Maurice ne put réprimer un sourire.
—Permettez-moi de vous arrêter à cette première appréciation. Non, cette physionomie n'exprime pas la terreur; examinez avec moi, et vous allez en être convaincu. Prenez cette glace et regardez-vous bien. Bien, maintenant donnez à votre physionomie l'expression de l'effroi. C'est cela, mais accentuez… accentuez encore.
Le magistrat, obéissant au désir de Maurice, s'efforçait de traduire sur son visage le sentiment de la terreur la plus profonde. Il tenait à la main une petite glace ovale et étudiait curieusement les contractions qui se produisaient sur son visage.
—Fort bien, s'écria Maurice, une seconde de patience. Remarquez ces points principaux. Vos yeux sont démesurément ouverts, les sourcils relevés, le front est plissé. La bouche est ouverte, les joues sont tendues sans un seul pli, les rides même qui contournent la bouche à la commissure des lèvres ont disparu. Caractère général, extension de la face… maintenant, regardez encore cette photographie et dites-moi si votre idée subsiste.
—C'est vrai, s'écria l'avocat, aucun de ces caractères ne se reproduit sur ce visage…
—Encore un détail important: dans la tension des traits sous l'impression de la terreur, les lèvres, notamment, sont dépourvues de toute espèce de pli ou de contraction… regardez les lèvres du mort…
L'observation était juste. La lèvre inférieure du portrait était tordue et en quelque sorte convulsée.

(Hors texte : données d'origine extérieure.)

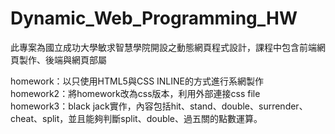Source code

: # Dynamic_Web_Programming_HW
此專案為國立成功大學敏求智慧學院開設之動態網頁程式設計，課程中包含前端網頁製作、後端與網頁部屬

homework：以只使用HTML5與CSS INLINE的方式進行系網製作  
homework2：將homework改為css版本，利用外部連接css file  
homework3：black jack實作，內容包括hit、stand、double、surrender、cheat、split，並且能夠判斷split、double、過五關的點數運算。
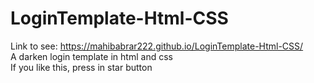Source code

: # LoginTemplate-Html-CSS
Link to see: https://mahibabrar222.github.io/LoginTemplate-Html-CSS/ <br>
A darken login template in html and css <br>
If you like this, press in star button
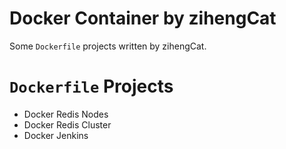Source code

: # Docker Container by zihengCat

Some `Dockerfile` projects written by zihengCat.

# `Dockerfile` Projects

- Docker Redis Nodes
- Docker Redis Cluster
- Docker Jenkins

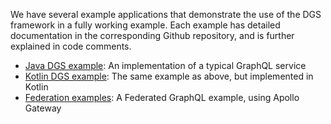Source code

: We have several example applications that demonstrate the use of the DGS framework in a fully working example.
Each example has detailed documentation in the corresponding Github repository, and is further explained in code comments.

* [Java DGS example](https://github.com/Netflix/dgs-examples-java): An implementation of a typical GraphQL service
* [Kotlin DGS example](https://github.com/Netflix/dgs-examples-kotlin): The same example as above, but implemented in Kotlin
* [Federation examples](https://github.com/Netflix/dgs-federation-example): A Federated GraphQL example, using Apollo Gateway
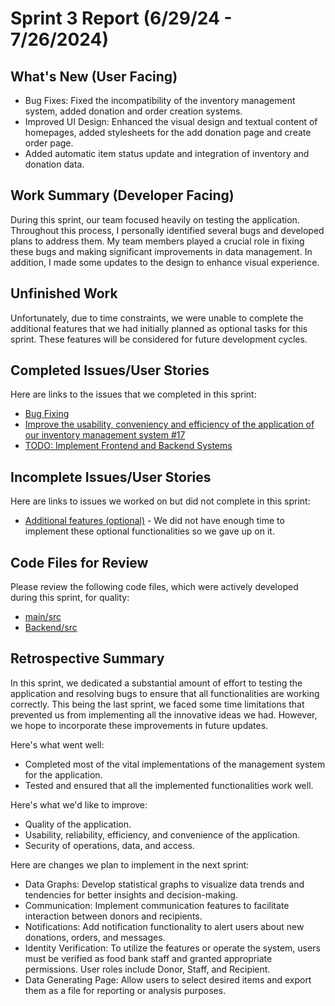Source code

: # Sprint 3 Report (6/29/24 - 7/26/2024)

## What's New (User Facing)
 * Bug Fixes: Fixed the incompatibility of the inventory management system, added donation and order creation systems.
 * Improved UI Design: Enhanced the visual design and textual content of homepages, added stylesheets for the add donation page and create order page.
 * Added automatic item status update and integration of inventory and donation data.


## Work Summary (Developer Facing)
During this sprint, our team focused heavily on testing the application. Throughout this process, I personally identified several bugs and developed plans to address them. My team members played a crucial role in fixing these bugs and making significant improvements in data management. In addition, I made some updates to the design to enhance visual experience.

## Unfinished Work
Unfortunately, due to time constraints, we were unable to complete the additional features that we had initially planned as optional tasks for this sprint. These features will be considered for future development cycles.

## Completed Issues/User Stories
Here are links to the issues that we completed in this sprint:

 * [Bug Fixing](https://github.com/YaruG1022/WSU-SU21-CPTS322-Project/issues/24)
 * [Improve the usability, conveniency and efficiency of the application of our inventory management system #17](https://github.com/YaruG1022/WSU-SU21-CPTS322-Project/issues/17)
 * [TODO: Implement Frontend and Backend Systems](https://github.com/YaruG1022/WSU-SU21-CPTS322-Project/issues/3)

## Incomplete Issues/User Stories
Here are links to issues we worked on but did not complete in this sprint:

 * [Additional features (optional)](https://github.com/YaruG1022/WSU-SU21-CPTS322-Project/issues/23) - We did not have enough time to implement these optional functionalities so we gave up on it.

## Code Files for Review
Please review the following code files, which were actively developed during this sprint, for quality:
 * [main/src](https://github.com/YaruG1022/WSU-SU21-CPTS322-Project/tree/dc74c128ea521ddb33a990efe9fc965d6ed99237/src)
 * [Backend/src](https://github.com/YaruG1022/WSU-SU21-CPTS322-Project/tree/ccd3fc07a882a14aa88f8ce73783aed0cf34ec80/src)
 
## Retrospective Summary
In this sprint, we dedicated a substantial amount of effort to testing the application and resolving bugs to ensure that all functionalities are working correctly. This being the last sprint, we faced some time limitations that prevented us from implementing all the innovative ideas we had. However, we hope to incorporate these improvements in future updates.

Here's what went well:
  * Completed most of the vital implementations of the management system for the application.
  * Tested and ensured that all the implemented functionalities work well.
 
Here's what we'd like to improve:
   * Quality of the application.
   * Usability, reliability, efficiency, and convenience of the application.
   * Security of operations, data, and access.

Here are changes we plan to implement in the next sprint:
   * Data Graphs: Develop statistical graphs to visualize data trends and tendencies for better insights and decision-making.
   * Communication: Implement communication features to facilitate interaction between donors and recipients.
   * Notifications: Add notification functionality to alert users about new donations, orders, and messages.
   * Identity Verification: To utilize the features or operate the system, users must be verified as food bank staff and granted appropriate permissions. User roles include Donor, Staff, and Recipient.
   * Data Generating Page: Allow users to select desired items and export them as a file for reporting or analysis purposes.

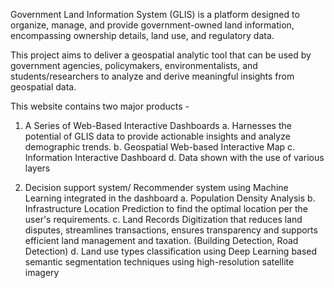 Government Land Information System (GLIS) is a platform designed to organize, manage, and provide government-owned land information, encompassing ownership details, land use, and regulatory data.

This project aims to deliver a geospatial analytic tool that can be used by government agencies, policymakers, environmentalists, and students/researchers to analyze and derive meaningful insights from geospatial data. 

This website contains two major products - 
1. A Series of Web-Based Interactive Dashboards
   a. Harnesses the potential of GLIS data to provide actionable insights and analyze demographic trends. 
   b. Geospatial Web-based Interactive Map
   c. Information Interactive Dashboard
   d. Data shown with the use of various layers
   
3. Decision support system/ Recommender system using Machine Learning integrated in the dashboard
   a. Population Density Analysis 
   b. Infrastructure Location Prediction to find the optimal location per the user's requirements. 
   c. Land Records Digitization that reduces land disputes, streamlines transactions, ensures transparency and supports efficient land management and taxation. (Building Detection, Road Detection)
   d. Land use types classification using Deep Learning based semantic segmentation techniques using high-resolution satellite imagery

—Vous me pouvez faire observer que la mort, quoique récente lorsque ce portrait a été fait, peut avoir modifié certains traits… je serais de votre avis si nous constations une absence de contractions. La mort peut produire le repos et la distension des muscles. Mais toutes les contractions qui ont subsisté pendant la première heure qui a suivi le décès ont évidemment, nécessairement, préexisté à la mort ou plutôt se sont produites simultanément avec la catastrophe finale. Étudions maintenant le caractère de ces contractions qui, jusqu'ici, vous paraissent, comme à moi, ne pas être expliquées par l'effroi. Certes, je sais que rien ne pouvait venir plus naturellement à l'esprit que cette première hypothèse. Une lutte s'engage, le plus faible succombe. Au moment où il sent que sa force est en défaut, il est saisi d'une terreur folle… oui, cela est vrai, à moins (écoutez bien ceci), à moins qu'un sentiment plus violent, plus impérieux, n'absorbe toutes ses facultés et ne le rende inconscient d'un danger que rien ne lui fait prévoir…
Nous respirions à peine, dans la crainte de troubler Maurice dans sa démonstration. Nous pressentions que la vérité allait se dégager de ces préliminaires.

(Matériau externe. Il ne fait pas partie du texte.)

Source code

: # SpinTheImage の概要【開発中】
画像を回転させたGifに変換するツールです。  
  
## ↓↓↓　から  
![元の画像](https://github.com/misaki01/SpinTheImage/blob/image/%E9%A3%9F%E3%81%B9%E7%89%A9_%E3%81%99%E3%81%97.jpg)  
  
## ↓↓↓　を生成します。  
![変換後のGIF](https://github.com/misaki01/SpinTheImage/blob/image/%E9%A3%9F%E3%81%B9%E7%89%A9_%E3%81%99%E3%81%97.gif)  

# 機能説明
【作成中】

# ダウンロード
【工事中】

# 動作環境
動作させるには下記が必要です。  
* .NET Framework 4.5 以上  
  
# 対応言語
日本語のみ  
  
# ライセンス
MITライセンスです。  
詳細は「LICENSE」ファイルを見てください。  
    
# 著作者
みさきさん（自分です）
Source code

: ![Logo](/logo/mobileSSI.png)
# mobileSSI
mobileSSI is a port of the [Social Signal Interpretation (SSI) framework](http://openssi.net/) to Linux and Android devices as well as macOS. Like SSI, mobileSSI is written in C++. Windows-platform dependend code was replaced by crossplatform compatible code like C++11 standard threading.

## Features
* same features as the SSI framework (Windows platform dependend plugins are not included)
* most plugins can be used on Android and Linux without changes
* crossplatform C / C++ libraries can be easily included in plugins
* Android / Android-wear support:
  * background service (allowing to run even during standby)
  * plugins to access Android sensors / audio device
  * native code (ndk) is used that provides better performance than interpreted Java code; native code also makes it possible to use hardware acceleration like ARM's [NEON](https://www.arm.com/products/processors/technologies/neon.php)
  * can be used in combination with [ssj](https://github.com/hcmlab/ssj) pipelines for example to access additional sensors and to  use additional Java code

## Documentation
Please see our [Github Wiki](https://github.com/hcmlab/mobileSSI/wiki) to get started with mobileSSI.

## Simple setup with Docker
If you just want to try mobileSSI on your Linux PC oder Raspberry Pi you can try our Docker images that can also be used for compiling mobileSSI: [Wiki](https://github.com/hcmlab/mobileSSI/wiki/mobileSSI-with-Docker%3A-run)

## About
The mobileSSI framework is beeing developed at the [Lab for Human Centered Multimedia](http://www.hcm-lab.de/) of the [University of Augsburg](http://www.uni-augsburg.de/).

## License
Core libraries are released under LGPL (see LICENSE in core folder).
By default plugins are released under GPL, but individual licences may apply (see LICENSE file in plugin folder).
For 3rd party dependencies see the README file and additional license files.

—Or, le caractère typique, absolu, évident de cette physionomie, c'est le dégoût, un dégoût intense, profond, énorme. Vérifions le fait. Le signe caractéristique du dégoût, c'est la contraction de la lèvre inférieure, dont les extrémités s'abaissent tandis que le milieu de cette lèvre se recourbe sur lui-même et fait, selon une expression vulgaire, mais d'une clarté complète, bourrelet.
Nous exécutâmes tous instinctivement le mouvement.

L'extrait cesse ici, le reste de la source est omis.